Koji, for those of you who are not familiar with him – which is fine by me ‘cuz I saw him first and already called dibbs – is the Beijing Games Gold Medalist in the hammer throw. Forget Thor, with features fit for the gods on Mount Olympus, Koji is a pure hunk, a world champion, and at the age of 36 not married – but has a video floating around of him at a gay bar in Nagayo. So if there is a god he might just play with balls other than those he wins medal with. And if all it takes is a medal to stir his interest that can be arranged.
The 6’ 3” stud is a rock star in Japan. Anything and everything he does makes the news. Endorsements keep flowing his way right along with medals and trophies. He signed on as a spokesman for FedEx and there even is an action figure of him in his FedEx uniform. And showing a complete understanding of what his fans want, he recently posed for a series of semi-nude photos for a book The Lonely King, 144 pages of pictures dedicated to his hotness (of which 0 can be found on the internet. Trust me I looked. So if anyone in Japan wants to make a real nice American a happy camper, scan those suckers and email them to me please!)

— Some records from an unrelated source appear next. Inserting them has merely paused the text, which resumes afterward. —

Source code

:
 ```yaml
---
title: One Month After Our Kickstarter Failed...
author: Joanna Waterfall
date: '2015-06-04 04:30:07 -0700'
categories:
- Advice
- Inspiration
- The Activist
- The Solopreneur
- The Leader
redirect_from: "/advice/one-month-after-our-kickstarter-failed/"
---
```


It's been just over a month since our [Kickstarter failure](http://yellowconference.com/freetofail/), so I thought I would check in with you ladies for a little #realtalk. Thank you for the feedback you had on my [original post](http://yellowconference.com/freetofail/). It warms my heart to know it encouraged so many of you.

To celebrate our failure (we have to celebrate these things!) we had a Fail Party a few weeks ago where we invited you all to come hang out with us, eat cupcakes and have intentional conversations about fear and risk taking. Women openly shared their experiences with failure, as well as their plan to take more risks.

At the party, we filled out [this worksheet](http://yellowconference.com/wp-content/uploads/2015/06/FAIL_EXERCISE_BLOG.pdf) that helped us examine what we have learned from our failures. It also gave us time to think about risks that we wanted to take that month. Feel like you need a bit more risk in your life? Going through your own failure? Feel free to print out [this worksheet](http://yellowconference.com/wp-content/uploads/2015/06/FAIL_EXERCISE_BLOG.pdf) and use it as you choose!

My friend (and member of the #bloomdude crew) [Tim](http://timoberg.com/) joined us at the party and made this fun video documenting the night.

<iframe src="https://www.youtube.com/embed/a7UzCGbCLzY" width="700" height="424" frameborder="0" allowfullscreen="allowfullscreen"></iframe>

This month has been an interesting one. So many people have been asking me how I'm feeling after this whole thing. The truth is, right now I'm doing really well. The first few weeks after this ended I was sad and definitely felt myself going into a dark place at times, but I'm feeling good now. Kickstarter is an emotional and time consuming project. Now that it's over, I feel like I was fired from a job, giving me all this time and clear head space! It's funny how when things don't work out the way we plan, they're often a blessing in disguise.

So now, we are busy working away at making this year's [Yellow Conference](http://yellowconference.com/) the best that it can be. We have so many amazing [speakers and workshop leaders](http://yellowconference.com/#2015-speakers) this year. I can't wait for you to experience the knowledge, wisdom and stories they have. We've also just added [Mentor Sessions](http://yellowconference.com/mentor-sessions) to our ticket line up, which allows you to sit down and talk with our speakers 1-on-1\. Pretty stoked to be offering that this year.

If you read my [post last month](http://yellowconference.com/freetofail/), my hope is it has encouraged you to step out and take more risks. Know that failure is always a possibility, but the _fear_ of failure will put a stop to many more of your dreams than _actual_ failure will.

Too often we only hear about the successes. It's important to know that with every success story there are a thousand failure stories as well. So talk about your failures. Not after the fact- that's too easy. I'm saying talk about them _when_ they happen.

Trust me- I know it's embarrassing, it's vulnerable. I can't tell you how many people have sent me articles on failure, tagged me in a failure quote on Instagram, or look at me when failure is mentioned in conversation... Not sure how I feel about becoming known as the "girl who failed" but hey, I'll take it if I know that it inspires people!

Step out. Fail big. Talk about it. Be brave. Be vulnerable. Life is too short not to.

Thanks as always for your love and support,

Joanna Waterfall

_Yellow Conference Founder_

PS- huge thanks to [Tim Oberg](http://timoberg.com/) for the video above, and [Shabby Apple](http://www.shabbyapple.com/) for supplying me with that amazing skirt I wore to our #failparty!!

Koji competes in both the discus and hammer throw, though it is the latter that gains him the accolades and championship titles. In Japan that comes as no surprise. His father, Shigenobu, is known as the Iron Man of Asia and is an Olympic hammer thrower himself. Pops held the Japanese record in the hammer throw for 23 years until his son broke it, and Koji’s sister, Yuka , throws both hammer and discus too (she won the 2000 silver and 2005 bronze in the Asian Championships). And just to complete the family who competes together picture, Moms, Serafiuna, is a Romanian-born javelin thrower and was the European Junior champion in 1968, and Romanian senior champion in 1970. As well as being partially responsible for Koji’s good looks.

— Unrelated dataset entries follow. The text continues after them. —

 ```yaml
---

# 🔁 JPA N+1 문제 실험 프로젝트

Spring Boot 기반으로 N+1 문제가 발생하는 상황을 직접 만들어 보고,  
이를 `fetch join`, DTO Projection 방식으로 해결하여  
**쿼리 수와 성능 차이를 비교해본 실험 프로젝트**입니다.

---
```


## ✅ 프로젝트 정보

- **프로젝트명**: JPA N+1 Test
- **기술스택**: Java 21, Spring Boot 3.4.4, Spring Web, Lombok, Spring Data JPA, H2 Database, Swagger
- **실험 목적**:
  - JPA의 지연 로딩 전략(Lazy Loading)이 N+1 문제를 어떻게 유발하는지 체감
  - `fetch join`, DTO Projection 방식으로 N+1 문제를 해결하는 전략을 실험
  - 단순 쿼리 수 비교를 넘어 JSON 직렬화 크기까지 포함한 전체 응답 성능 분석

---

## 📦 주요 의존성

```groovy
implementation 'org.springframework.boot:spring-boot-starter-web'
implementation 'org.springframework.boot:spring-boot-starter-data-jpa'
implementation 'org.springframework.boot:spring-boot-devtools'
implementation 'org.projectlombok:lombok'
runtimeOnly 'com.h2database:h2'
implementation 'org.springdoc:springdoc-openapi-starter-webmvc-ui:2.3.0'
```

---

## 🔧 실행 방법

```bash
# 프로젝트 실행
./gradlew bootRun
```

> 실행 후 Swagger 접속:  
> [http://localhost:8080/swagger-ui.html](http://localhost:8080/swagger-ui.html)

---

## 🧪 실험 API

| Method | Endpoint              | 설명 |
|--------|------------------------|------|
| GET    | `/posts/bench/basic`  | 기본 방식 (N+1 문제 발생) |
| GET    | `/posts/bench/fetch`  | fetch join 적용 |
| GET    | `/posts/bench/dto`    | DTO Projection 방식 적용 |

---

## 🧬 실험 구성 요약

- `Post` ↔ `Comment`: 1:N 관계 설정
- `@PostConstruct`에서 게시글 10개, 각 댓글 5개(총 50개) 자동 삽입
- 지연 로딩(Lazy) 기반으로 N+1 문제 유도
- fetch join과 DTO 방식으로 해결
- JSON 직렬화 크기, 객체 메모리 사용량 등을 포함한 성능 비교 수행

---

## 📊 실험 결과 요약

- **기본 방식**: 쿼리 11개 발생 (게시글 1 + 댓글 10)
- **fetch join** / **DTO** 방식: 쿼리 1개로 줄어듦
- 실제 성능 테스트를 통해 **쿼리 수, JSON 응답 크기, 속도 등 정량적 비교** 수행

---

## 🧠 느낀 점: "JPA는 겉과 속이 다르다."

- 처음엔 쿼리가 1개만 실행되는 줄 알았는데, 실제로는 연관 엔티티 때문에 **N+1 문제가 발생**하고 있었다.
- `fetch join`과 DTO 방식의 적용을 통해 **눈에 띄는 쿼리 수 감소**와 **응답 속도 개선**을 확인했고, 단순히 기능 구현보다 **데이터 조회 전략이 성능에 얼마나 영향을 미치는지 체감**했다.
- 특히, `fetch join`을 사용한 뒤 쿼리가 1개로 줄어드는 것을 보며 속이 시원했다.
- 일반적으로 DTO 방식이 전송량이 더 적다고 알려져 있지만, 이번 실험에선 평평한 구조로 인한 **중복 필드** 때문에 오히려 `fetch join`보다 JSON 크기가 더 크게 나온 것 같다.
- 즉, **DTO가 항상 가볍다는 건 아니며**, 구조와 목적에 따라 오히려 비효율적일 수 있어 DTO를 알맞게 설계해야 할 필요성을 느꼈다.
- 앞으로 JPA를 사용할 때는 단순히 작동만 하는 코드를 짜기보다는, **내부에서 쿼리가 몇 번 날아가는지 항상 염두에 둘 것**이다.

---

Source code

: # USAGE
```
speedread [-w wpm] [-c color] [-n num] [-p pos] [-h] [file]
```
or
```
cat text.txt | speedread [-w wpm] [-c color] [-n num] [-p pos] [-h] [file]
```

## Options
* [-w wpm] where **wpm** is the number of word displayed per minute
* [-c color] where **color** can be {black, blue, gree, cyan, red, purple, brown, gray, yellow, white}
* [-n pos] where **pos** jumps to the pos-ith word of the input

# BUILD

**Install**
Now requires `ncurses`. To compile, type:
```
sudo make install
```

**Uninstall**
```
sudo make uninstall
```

While throwing things on the field is a family affair, Shigenobu laid out some pretty big shoes for his son to fill. The last time the senior Murofushi set a new Japanese record was when he was 38-years-old. And Koji just became the oldest gold medalist at the World Championships at the age of 36. You’d think there’d be some serious father-son rivalry going on in the clan, but their respect and love for each other shines through. “I’ve been greatly influenced by my father, who is also an Olympian. I want to thank my father,” Murofushi says now, although he went through a rebellious phase in college. After watching his son throw at the World Championships last summer, Shigenobu told reporters, “I think he’s getting closer to the essence of what hammer throwing is. He throws the hammer like it’s very light.”
Standing next to his father, the younger Murofushi smiled and joked, “It’s not that light, you know.”
Shigenobu Murofushi, now 66-years-old, has been by his son’s side throughout his athletic career. During competitions, he always sits in the stands just behind the hammer throwing area. Many Japanese think that father and son worked extensively together, since Shigenobu was also a four-time Olympian hammer thrower who kept breaking his own Japanese records. But Shigenobu did not push young Koji, never teaching his son more than he felt was necessary. “I taught him the basics, but I let him think for himself the rest of the way,” Shigenobu says.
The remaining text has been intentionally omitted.